**ASSIGNMENT:** Which lines belong in your copy? Those from the start of the data through the line with "jar file is", exactly as written, without any pictures.

Data extracted from a collection
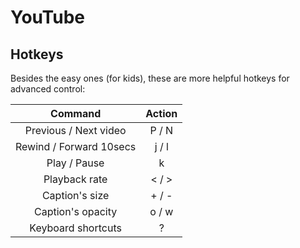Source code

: # YouTube

## Hotkeys

Besides the easy ones (for kids), these are more helpful hotkeys for advanced control:

|         Command         | Action |
| :---------------------: | :----: |
|  Previous / Next video  | P / N  |
| Rewind / Forward 10secs | j / l  |
|      Play / Pause       |   k    |
|      Playback rate      | < / >  |
|     Caption's size      | + / -  |
|    Caption's opacity    | o / w  |
|   Keyboard shortcuts    |   ?    |
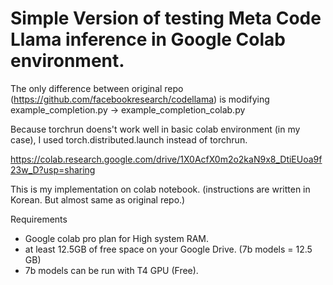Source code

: # Simple Version of testing Meta Code Llama inference in Google Colab environment.

The only difference between original repo (https://github.com/facebookresearch/codellama) is
modifying example_completion.py -> example_completion_colab.py

Because torchrun doens't work well in basic colab environment (in my case),
I used torch.distributed.launch instead of torchrun.

https://colab.research.google.com/drive/1X0AcfX0m2o2kaN9x8_DtiEUoa9f23w_D?usp=sharing

This is my implementation on colab notebook. 
(instructions are written in Korean. But almost same as original repo.)

Requirements
- Google colab pro plan for High system RAM.
- at least 12.5GB of free space on your Google Drive. (7b models = 12.5 GB)
- 7b models can be run with T4 GPU (Free).
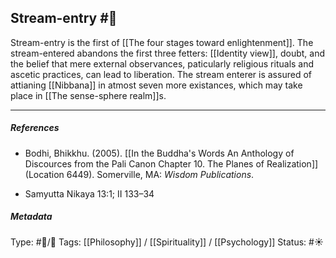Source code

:## Stream-entry #🧠 

Stream-entry is the first of [[The four stages toward enlightenment]]. The stream-entered abandons the first three fetters: [[Identity view]], doubt, and the  belief that mere external observances, paticularly religious rituals and ascetic practices, can lead to liberation. The stream enterer is assured of attianing [[Nibbana]] in atmost seven more existances, which may take place in [[The sense-sphere realm]]s.

___

##### References

- Bodhi, Bhikkhu. (2005). [[In the Buddha's Words An Anthology of Discources from the Pali Canon Chapter 10. The Planes of Realization]]  (Location 6449). Somerville, MA: _Wisdom Publications_.

- Samyutta Nikaya 13:1; II 133–34

##### Metadata

Type: #🔵/🔵 
Tags: [[Philosophy]] / [[Spirituality]] / [[Psychology]] 
Status: #☀️ 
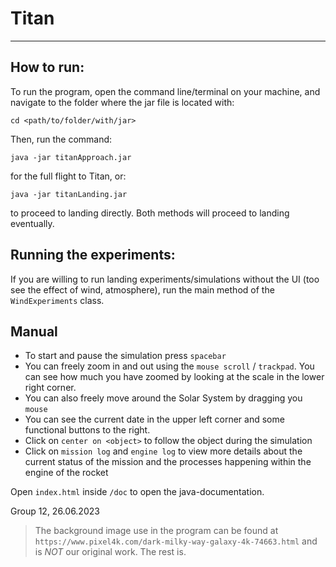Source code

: # Titan

---
## How to run:
To run the program, open the command line/terminal on your machine, and navigate to the folder where the
jar file is located with:

``cd <path/to/folder/with/jar>``

Then, run the command:

``java -jar titanApproach.jar``

for the full flight to Titan, or:

``java -jar titanLanding.jar``

to proceed to landing directly. Both methods will proceed to landing eventually.

## Running the experiments:
If you are willing to run landing experiments/simulations without the UI (too see the effect of wind, atmosphere), run the main method of the
``WindExperiments`` class. 

## Manual

- To start and pause the simulation press `spacebar`
- You can freely zoom in and out using the `mouse scroll` / `trackpad`. You can see how much you have zoomed by looking at the scale in the lower right corner.
- You can also freely move around the Solar System by dragging you `mouse`
- You can see the current date in the upper left corner and some functional buttons to the right.
- Click on `center on <object>` to follow the object during the simulation
- Click on `mission log` and `engine log` to view more details about the current status of the mission and the processes happening within the engine of the rocket

Open `index.html` inside `/doc` to open the java-documentation.

Group 12, 26.06.2023
>The background image use in the program can be found at ``https://www.pixel4k.com/dark-milky-way-galaxy-4k-74663.html`` and is <em>NOT</em> our original work. The rest is.
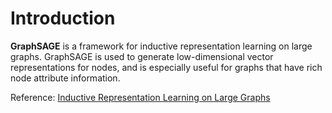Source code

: # Introduction
__GraphSAGE__ is a framework for inductive representation learning on large graphs. GraphSAGE is used to generate low-dimensional vector representations for nodes, and is especially useful for graphs that have rich node attribute information.

Reference: [Inductive Representation Learning on Large Graphs](https://cs.stanford.edu/people/jure/pubs/graphsage-nips17.pdf)
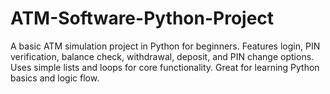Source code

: # ATM-Software-Python-Project
A basic ATM simulation project in Python for beginners. Features login, PIN verification, balance check, withdrawal, deposit, and PIN change options. Uses simple lists and loops for core functionality. Great for learning Python basics and logic flow.
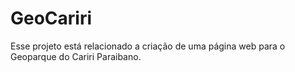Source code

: # GeoCariri
Esse projeto está relacionado a criação de uma página web para o Geoparque do Cariri Paraibano.
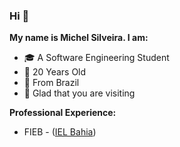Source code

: ### Hi 🙂

**My name is Michel Silveira. I am:**
* 🎓 A Software Engineering Student
* 🎂 20 Years Old
* 🏡 From Brazil
* 💜 Glad that you are visiting

**Professional Experience:**
* FIEB - ([IEL Bahia](https://ielbahia.com.br/))
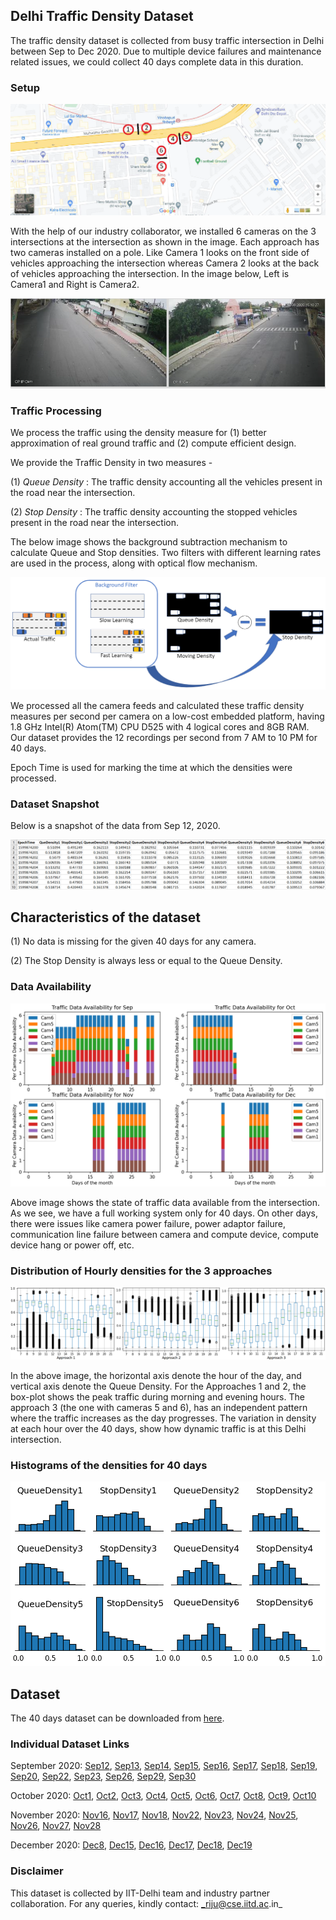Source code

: ## Delhi Traffic Density Dataset

The traffic density dataset is collected from busy traffic intersection in Delhi between Sep to Dec 2020. 
Due to multiple device failures and maintenance related issues, we could collect 40 days complete data in this duration.

### Setup

![Location](assets/location.png)

With the help of our industry collaborator, we installed 6 cameras on the 3 intersections at the intersection as shown in the image.
Each approach has two cameras installed on a pole. 
Like Camera 1 looks on the front side of vehicles approaching the intersection 
whereas Camera 2 looks at the back of vehicles approaching the intersection. 
In the image below, Left is Camera1 and Right is Camera2.

![Cameras](assets/camera.png)


### Traffic Processing

We process the traffic using the density measure for 
(1) better approximation of real ground traffic and 
(2) compute efficient design.

We provide the Traffic Density in two measures -

(1) _Queue Density_ : The traffic density accounting all the vehicles present in the road near the intersection.

(2) _Stop Density_ : The traffic density accounting the stopped vehicles present in the road near the intersection.

The below image shows the background subtraction mechanism to calculate Queue and Stop densities. 
Two filters with different learning rates are used in the process, along with optical flow mechanism.

![bksub](assets/bksub.png)

We processed all the camera feeds and calculated these traffic density measures per second per camera on a 
low-cost embedded platform, having 1.8 GHz Intel(R) Atom(TM) CPU D525 with 4 logical cores and 8GB RAM.
Our dataset provides the 12 recordings per second from 7 AM to 10 PM for 40 days.

Epoch Time is used for marking the time at which the densities were processed. 

### Dataset Snapshot

Below is a snapshot of the data from Sep 12, 2020.

![Sample](assets/sampledata.png)

## Characteristics of the dataset

(1) No data is missing for the given 40 days for any camera.

(2) The Stop Density is always less or equal to the Queue Density.

### Data Availability

![avail](assets/data_availability.png)

Above image shows the state of traffic data available from the intersection. 
As we see, we have a full working system only for 40 days.
On other days, there were issues like camera power failure, power adaptor failure, 
communication line failure between camera and compute device, compute device hang or power off, etc.

### Distribution of Hourly densities for the 3 approaches

![patterns](assets/trafficpatterns.png)

In the above image, the horizontal axis denote the hour of the day, 
and vertical axis denote the Queue Density. 
For the Approaches 1 and 2,
the box-plot shows the peak traffic during morning and evening hours. 
The approach 3 (the one with cameras 5 and 6),
has an independent pattern where the traffic increases as the day progresses. 
The variation in density at each hour over the 40 days, 
show how dynamic traffic is at this Delhi intersection.

### Histograms of the densities for 40 days

![hist](assets/histograms.png)

## Dataset

The 40 days dataset can be downloaded from [here](DelhiTrafficDensityDataset.zip).

### Individual Dataset Links

September 2020: [Sep12](dataset/Sep12.csv.gz), [Sep13](dataset/Sep13.csv.gz), [Sep14](dataset/Sep14.csv.gz), [Sep15](dataset/Sep15.csv.gz), [Sep16](dataset/Sep16.csv.gz), [Sep17](dataset/Sep17.csv.gz), [Sep18](dataset/Sep18.csv.gz), [Sep19](dataset/Sep19.csv.gz), [Sep20](dataset/Sep20.csv.gz), [Sep22](dataset/Sep22.csv.gz), [Sep23](dataset/Sep23.csv.gz), [Sep26](dataset/Sep26.csv.gz), [Sep29](dataset/Sep29.csv.gz), [Sep30](dataset/Sep30.csv.gz)

October 2020: [Oct1](dataset/Oct1.csv.gz), [Oct2](dataset/Oct2.csv.gz), [Oct3](dataset/Oct3.csv.gz), [Oct4](dataset/Oct4.csv.gz), [Oct5](dataset/Oct5.csv.gz), [Oct6](dataset/Oct6.csv.gz), [Oct7](dataset/Oct7.csv.gz), [Oct8](dataset/Oct8.csv.gz), [Oct9](dataset/Oct9.csv.gz), [Oct10](dataset/Oct10.csv.gz)

November 2020: [Nov16](dataset/Nov16.csv.gz), [Nov17](dataset/Nov17.csv.gz), [Nov18](dataset/Nov18.csv.gz), [Nov22](dataset/Nov22.csv.gz), [Nov23](dataset/Nov23.csv.gz), [Nov24](dataset/Nov24.csv.gz), [Nov25](dataset/Nov25.csv.gz), [Nov26](dataset/Nov26.csv.gz), [Nov27](dataset/Nov27.csv.gz), [Nov28](dataset/Nov28.csv.gz)

December 2020: [Dec8](dataset/Dec8.csv.gz), [Dec15](dataset/Dec15.csv.gz), [Dec16](dataset/Dec16.csv.gz), [Dec17](dataset/Dec17.csv.gz), [Dec18](dataset/Dec18.csv.gz), [Dec19](dataset/Dec19.csv.gz)

### Disclaimer

This dataset is collected by IIT-Delhi team and industry partner collaboration.
For any queries, kindly contact: _riju@cse.iitd.ac.in_
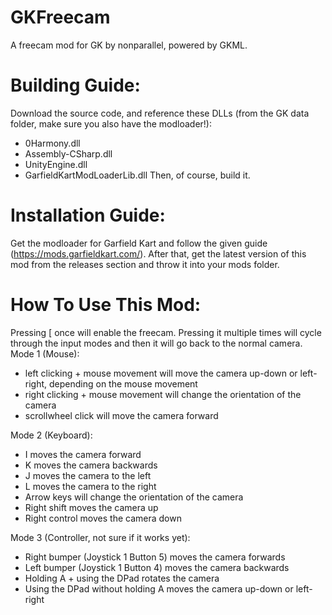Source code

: # GKFreecam
A freecam mod for GK by nonparallel, powered by GKML.

# Building Guide:
Download the source code, and reference these DLLs (from the GK data folder, make sure you also have the modloader!):
  - 0Harmony.dll
  - Assembly-CSharp.dll
  - UnityEngine.dll
  - GarfieldKartModLoaderLib.dll
Then, of course, build it.
# Installation Guide:
Get the modloader for Garfield Kart and follow the given guide (https://mods.garfieldkart.com/).
After that, get the latest version of this mod from the releases section and throw it into your mods folder.

# How To Use This Mod:

Pressing [ once will enable the freecam. Pressing it multiple times will cycle through the input modes and then it will go back to the normal camera.
Mode 1 (Mouse):
  - left clicking + mouse movement will move the camera up-down or left-right, depending on the mouse movement
  - right clicking + mouse movement will change the orientation of the camera
  - scrollwheel click will move the camera forward
  
Mode 2 (Keyboard):
  - I moves the camera forward
  - K moves the camera backwards
  - J moves the camera to the left
  - L moves the camera to the right
  - Arrow keys will change the orientation of the camera
  - Right shift moves the camera up
  - Right control moves the camera down
  
Mode 3 (Controller, not sure if it works yet):
  - Right bumper (Joystick 1 Button 5) moves the camera forwards
  - Left bumper (Joystick 1 Button 4) moves the camera backwards
  - Holding A + using the DPad rotates the camera
  - Using the DPad without holding A moves the camera up-down or left-right
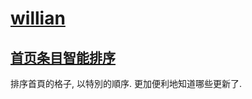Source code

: # [willian](https://bgm.tv/user/willian)

## [首页条目智能排序](moe.willian.bangumi.sort.user.js?raw=true)

排序首頁的格子, 以特別的順序. 更加便利地知道哪些更新了.
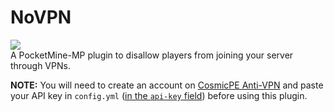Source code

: # NoVPN
[![](https://poggit.pmmp.io/shield.api/NoVPN)](https://poggit.pmmp.io/p/NoVPN)<br>
A PocketMine-MP plugin to disallow players from joining your server through VPNs.<br>

**NOTE:** You will need to create an account on [CosmicPE Anti-VPN](https://antivpn.cosmicpe.me/client) and paste your API key in `config.yml` ([in the `api-key` field](https://github.com/Cosmoverse/NoVPN/blob/master/resources/config.yml#L4)) before using this plugin.
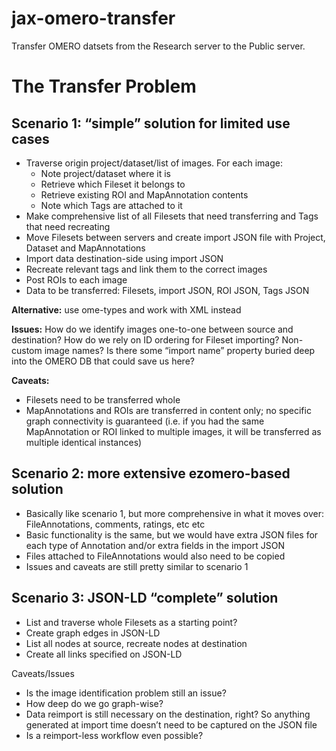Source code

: # jax-omero-transfer
Transfer OMERO datsets from the Research server to the Public server.


# The Transfer Problem 

 

## Scenario 1: “simple” solution for limited use cases 

- Traverse origin project/dataset/list of images. For each image: 
    - Note project/dataset where it is 
    - Retrieve which Fileset it belongs to 
    - Retrieve existing ROI and MapAnnotation contents 
    - Note which Tags are attached to it 
- Make comprehensive list of all Filesets that need transferring and Tags that need recreating 
- Move Filesets between servers and create import JSON file with Project, Dataset and MapAnnotations 
- Import data destination-side using import JSON 
- Recreate relevant tags and link them to the correct images 
- Post ROIs to each image 
- Data to be transferred: Filesets, import JSON, ROI JSON, Tags JSON 

**Alternative:** use ome-types and work with XML instead 

**Issues:** How do we identify images one-to-one between source and destination? How do we rely on ID ordering for Fileset importing? Non-custom image names? Is there some “import name” property buried deep into the OMERO DB that could save us here? 

**Caveats:** 

- Filesets need to be transferred whole 
- MapAnnotations and ROIs are transferred in content only; no specific graph connectivity is guaranteed (i.e. if you had the same MapAnnotation or ROI linked to multiple images, it will be transferred as multiple identical instances) 

 


## Scenario 2: more extensive ezomero-based solution 

- Basically like scenario 1, but more comprehensive in what it moves over: FileAnnotations, comments, ratings, etc etc 
- Basic functionality is the same, but we would have extra JSON files for each type of Annotation and/or extra fields in the import JSON 
- Files attached to FileAnnotations would also need to be copied 
- Issues and caveats are still pretty similar to scenario 1 




## Scenario 3: JSON-LD “complete” solution 

- List and traverse whole Filesets as a starting point? 
- Create graph edges in JSON-LD 
- List all nodes at source, recreate nodes at destination 
- Create all links specified on JSON-LD 

Caveats/Issues 

- Is the image identification problem still an issue? 
- How deep do we go graph-wise? 
- Data reimport is still necessary on the destination, right? So anything generated at import time doesn’t need to be captured on the JSON file 
- Is a reimport-less workflow even possible? 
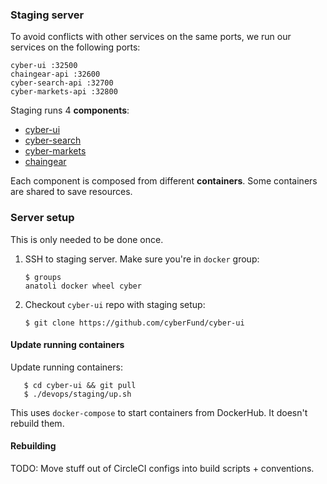 
### Staging server

To avoid conflicts with other services on the same ports, we run our services on the following ports:

    cyber-ui :32500
    chaingear-api :32600
    cyber-search-api :32700
    cyber-markets-api :32800

Staging runs 4 **components**:

- [cyber-ui](https://github.com/cyberFund/cyber-ui)
- [cyber-search](https://github.com/cyberFund/cyber-search)
- [cyber-markets](https://github.com/cyberFund/cyber-markets)
- [chaingear](https://github.com/cyberFund/chaingear)

Each component is composed from different **containers**. Some containers are shared to save resources.

### Server setup

This is only needed to be done once.

1. SSH to staging server. Make sure you're in `docker` group:

       $ groups
       anatoli docker wheel cyber

2. Checkout `cyber-ui` repo with staging setup:

       $ git clone https://github.com/cyberFund/cyber-ui

#### Update running containers

Update running containers:

       $ cd cyber-ui && git pull
       $ ./devops/staging/up.sh

This uses `docker-compose` to start containers from DockerHub. It doesn't rebuild them.

#### Rebuilding

TODO: Move stuff out of CircleCI configs into build scripts + conventions.


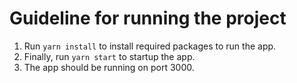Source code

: # Guideline for running the project

1. Run `yarn install` to install required packages to run the app.
2. Finally, run `yarn start` to startup the app.
3. The app should be running on port 3000.
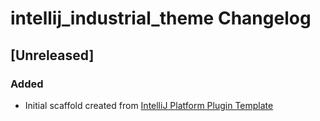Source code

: <!-- Keep a Changelog guide -> https://keepachangelog.com -->

# intellij_industrial_theme Changelog

## [Unreleased]
### Added
- Initial scaffold created from [IntelliJ Platform Plugin Template](https://github.com/JetBrains/intellij-platform-plugin-template)
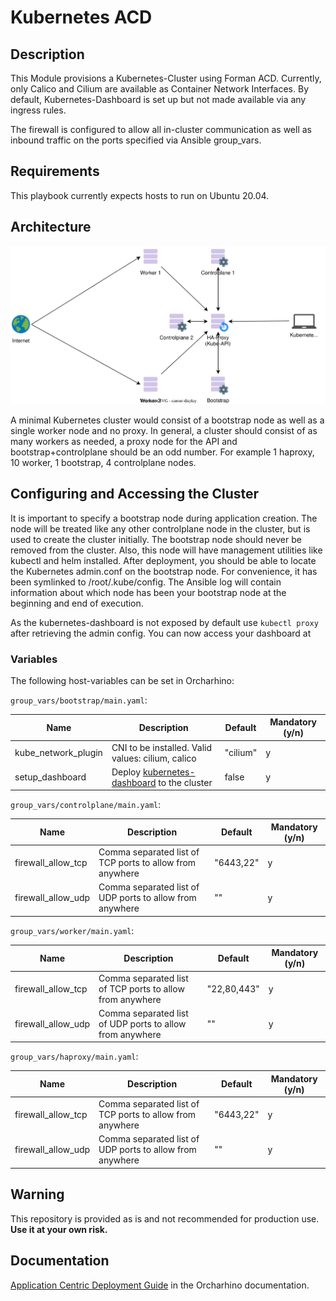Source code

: # Kubernetes ACD

## Description

This Module provisions a Kubernetes-Cluster using Forman ACD.
Currently, only Calico and Cilium are available as Container Network Interfaces.
By default, Kubernetes-Dashboard is set up but not made available via any ingress rules.

The firewall is configured to allow all in-cluster communication as well as inbound traffic on the ports specified via Ansible group_vars.

## Requirements

This playbook currently expects hosts to run on Ubuntu 20.04.

## Architecture
![](./architecture.svg)

A minimal Kubernetes cluster would consist of a bootstrap node as well as a single worker node and no proxy.
In general, a cluster should consist of as many workers as needed, a proxy node for the API and bootstrap+controlplane
should be an odd number. For example 1 haproxy, 10 worker, 1 bootstrap, 4 controlplane nodes.


## Configuring and Accessing the Cluster
It is important to specify a bootstrap node during application creation.
The node will be treated like any other controlplane node in the cluster, but is used to create the cluster initially.
The bootstrap node should never be removed from the cluster.
Also, this node will have management utilities like kubectl and helm installed.
After deployment, you should be able to locate the Kubernetes admin.conf on the bootstrap node.
For convenience, it has been symlinked to /root/.kube/config.
The Ansible log will contain information about which node has been your bootstrap node at the beginning and end of execution.

As the kubernetes-dashboard is not exposed by default use `kubectl proxy` after retrieving the admin config.
You can now access your dashboard at
[](http://localhost:8001/api/v1/namespaces/kubernetes-dashboard/services/https:kubernetes-dashboard:/proxy/)

### Variables

The following host-variables can be set in Orcharhino:

`group_vars/bootstrap/main.yaml`:

| Name | Description | Default | Mandatory (y/n) |
| ---- | ----------- | ------- | --------------- |
| kube_network_plugin | CNI to be installed. Valid values: cilium, calico | "cilium" | y |
| setup_dashboard | Deploy [kubernetes-dashboard](https://github.com/kubernetes/dashboard) to the cluster | false | y |


`group_vars/controlplane/main.yaml`:

| Name | Description | Default | Mandatory (y/n) |
| ---- | ----------- | ------- | --------------- |
| firewall_allow_tcp | Comma separated list of TCP ports to allow from anywhere | "6443,22" | y |
| firewall_allow_udp | Comma separated list of UDP ports to allow from anywhere | "" | y |

`group_vars/worker/main.yaml`:

| Name | Description | Default | Mandatory (y/n) |
| ---- | ----------- | ------- | --------------- |
| firewall_allow_tcp | Comma separated list of TCP ports to allow from anywhere | "22,80,443" | y |
| firewall_allow_udp | Comma separated list of UDP ports to allow from anywhere | "" | y |

`group_vars/haproxy/main.yaml`:

| Name | Description | Default | Mandatory (y/n) |
| ---- | ----------- | ------- | --------------- |
| firewall_allow_tcp | Comma separated list of TCP ports to allow from anywhere | "6443,22" | y |
| firewall_allow_udp | Comma separated list of UDP ports to allow from anywhere | "" | y |

## Warning

This repository is provided as is and not recommended for production use. **Use it at your own risk.**

## Documentation

[Application Centric Deployment Guide](https://docs.orcharhino.com/or/docs/sources/guides/application_centric_deployment.html)
in the Orcharhino documentation.
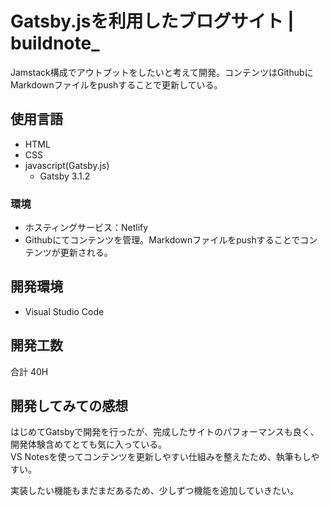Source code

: # Gatsby.jsを利用したブログサイト | buildnote_
Jamstack構成でアウトプットをしたいと考えて開発。コンテンツはGithubにMarkdownファイルをpushすることで更新している。

使用言語
---
- HTML
- CSS
- javascript(Gatsby.js)
  - Gatsby 3.1.2

### 環境
- ホスティングサービス：Netlify
- Githubにてコンテンツを管理。Markdownファイルをpushすることでコンテンツが更新される。

## 開発環境
- Visual Studio Code

## 開発工数
合計 40H

## 開発してみての感想
はじめてGatsbyで開発を行ったが、完成したサイトのパフォーマンスも良く、開発体験含めてとても気に入っている。  
VS Notesを使ってコンテンツを更新しやすい仕組みを整えたため、執筆もしやすい。  

実装したい機能もまだまだあるため、少しずつ機能を追加していきたい。
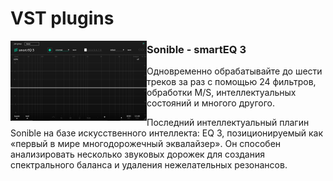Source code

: # VST plugins
<!-- copyright: ReSampled -->

<p class='mb-0'><img align='left' src="Effects/smartEQ3.png" /></p>

### Sonible - smartEQ 3

Одновременно обрабатывайте до шести треков за раз с помощью 24 фильтров, обработки M/S, интеллектуальных состояний и многого другого.

Последний интеллектуальный плагин Sonible на базе искусственного интеллекта: EQ 3, позиционируемый как «первый в мире многодорожечный эквалайзер». Он способен анализировать несколько звуковых дорожек для создания спектрального баланса и удаления нежелательных резонансов.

**EXERCISE SOLUTION:**
Source code

: # YouTube

## Hotkeys

Besides the easy ones (for kids), these are more helpful hotkeys for advanced control:

|         Command         | Action |
| :---------------------: | :----: |
|  Previous / Next video  | P / N  |
| Rewind / Forward 10secs | j / l  |
|      Play / Pause       |   k    |
|      Playback rate      | < / >  |
|     Caption's size      | + / -  |
|    Caption's opacity    | o / w  |
|   Keyboard shortcuts    |   ?    |
Source code

: # Simple Version of testing Meta Code Llama inference in Google Colab environment.

The only difference between original repo (https://github.com/facebookresearch/codellama) is
modifying example_completion.py -> example_completion_colab.py

Because torchrun doens't work well in basic colab environment (in my case),
I used torch.distributed.launch instead of torchrun.

https://colab.research.google.com/drive/1X0AcfX0m2o2kaN9x8_DtiEUoa9f23w_D?usp=sharing

This is my implementation on colab notebook. 
(instructions are written in Korean. But almost same as original repo.)

Requirements
- Google colab pro plan for High system RAM.
- at least 12.5GB of free space on your Google Drive. (7b models = 12.5 GB)
- 7b models can be run with T4 GPU (Free).
Source code

:## Stream-entry #🧠 

Stream-entry is the first of [[The four stages toward enlightenment]]. The stream-entered abandons the first three fetters: [[Identity view]], doubt, and the  belief that mere external observances, paticularly religious rituals and ascetic practices, can lead to liberation. The stream enterer is assured of attianing [[Nibbana]] in atmost seven more existances, which may take place in [[The sense-sphere realm]]s.

___

##### References

- Bodhi, Bhikkhu. (2005). [[In the Buddha's Words An Anthology of Discources from the Pali Canon Chapter 10. The Planes of Realization]]  (Location 6449). Somerville, MA: _Wisdom Publications_.

- Samyutta Nikaya 13:1; II 133–34

##### Metadata

Type: #🔵/🔵 
Tags: [[Philosophy]] / [[Spirituality]] / [[Psychology]] 
Status: #☀️ 
Source code

: # Titan

---
## How to run:
To run the program, open the command line/terminal on your machine, and navigate to the folder where the
jar file is located with:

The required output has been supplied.